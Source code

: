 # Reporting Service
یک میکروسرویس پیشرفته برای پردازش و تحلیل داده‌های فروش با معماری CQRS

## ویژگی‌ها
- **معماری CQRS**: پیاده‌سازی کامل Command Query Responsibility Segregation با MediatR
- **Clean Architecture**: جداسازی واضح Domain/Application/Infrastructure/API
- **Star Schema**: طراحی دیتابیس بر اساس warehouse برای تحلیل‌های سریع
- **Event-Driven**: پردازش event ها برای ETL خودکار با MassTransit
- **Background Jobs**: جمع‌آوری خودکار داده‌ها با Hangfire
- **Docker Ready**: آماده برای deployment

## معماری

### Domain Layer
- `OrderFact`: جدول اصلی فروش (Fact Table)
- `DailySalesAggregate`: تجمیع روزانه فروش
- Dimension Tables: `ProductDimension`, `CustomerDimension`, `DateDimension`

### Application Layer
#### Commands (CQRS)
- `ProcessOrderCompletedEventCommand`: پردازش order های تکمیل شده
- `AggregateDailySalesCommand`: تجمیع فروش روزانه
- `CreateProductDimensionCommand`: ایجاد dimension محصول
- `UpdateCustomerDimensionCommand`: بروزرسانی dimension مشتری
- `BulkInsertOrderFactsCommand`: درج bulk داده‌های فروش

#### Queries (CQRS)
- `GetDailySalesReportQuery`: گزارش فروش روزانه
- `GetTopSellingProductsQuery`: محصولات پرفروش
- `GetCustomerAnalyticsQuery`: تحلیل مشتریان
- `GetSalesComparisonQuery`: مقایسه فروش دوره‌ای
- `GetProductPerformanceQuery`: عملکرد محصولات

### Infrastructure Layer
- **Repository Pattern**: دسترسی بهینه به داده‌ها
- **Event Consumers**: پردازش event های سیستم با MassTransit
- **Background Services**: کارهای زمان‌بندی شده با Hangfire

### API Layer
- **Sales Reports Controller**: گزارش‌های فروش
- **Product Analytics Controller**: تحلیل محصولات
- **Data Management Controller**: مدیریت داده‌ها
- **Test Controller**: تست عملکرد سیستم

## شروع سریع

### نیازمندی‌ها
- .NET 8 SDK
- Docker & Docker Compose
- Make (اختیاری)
· · · · · · ·
Which lines in the data hold the string "Infrastructure"? Copy each of them.

**Result for this exercise:**
- **Clean Architecture**: جداسازی واضح Domain/Application/Infrastructure/API
### Infrastructure Layer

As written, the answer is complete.